● Exercise details: Return each line below exactly as it reads, and omit any image in it.

[Dataset entries]
☆ ☆ ☆ ☆ ☆ ☆ ☆

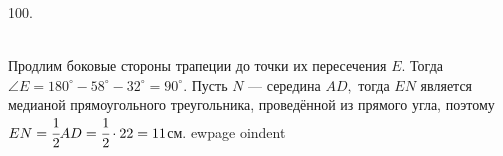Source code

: 100. \begin{figure}[ht!]
\end{figure}\\
Продлим боковые стороны трапеции до точки их пересечения $E.$ Тогда $\angle E=180^\circ-58^\circ-32^\circ=90^\circ.$ Пусть $N$ --- середина $AD,$ тогда $EN$ является медианой прямоугольного треугольника, проведённой из прямого угла, поэтому $EN=\cfrac{1}{2}AD=\cfrac{1}{2}\cdot22=11$см.
ewpage
oindent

☆ ☆ ☆ ☆ ☆ ☆ ☆

● Written solution:
Source code

: 100. \begin{figure}[ht!]
\end{figure}\\
Продлим боковые стороны трапеции до точки их пересечения $E.$ Тогда $\angle E=180^\circ-58^\circ-32^\circ=90^\circ.$ Пусть $N$ --- середина $AD,$ тогда $EN$ является медианой прямоугольного треугольника, проведённой из прямого угла, поэтому $EN=\cfrac{1}{2}AD=\cfrac{1}{2}\cdot22=11$см.
ewpage
oindent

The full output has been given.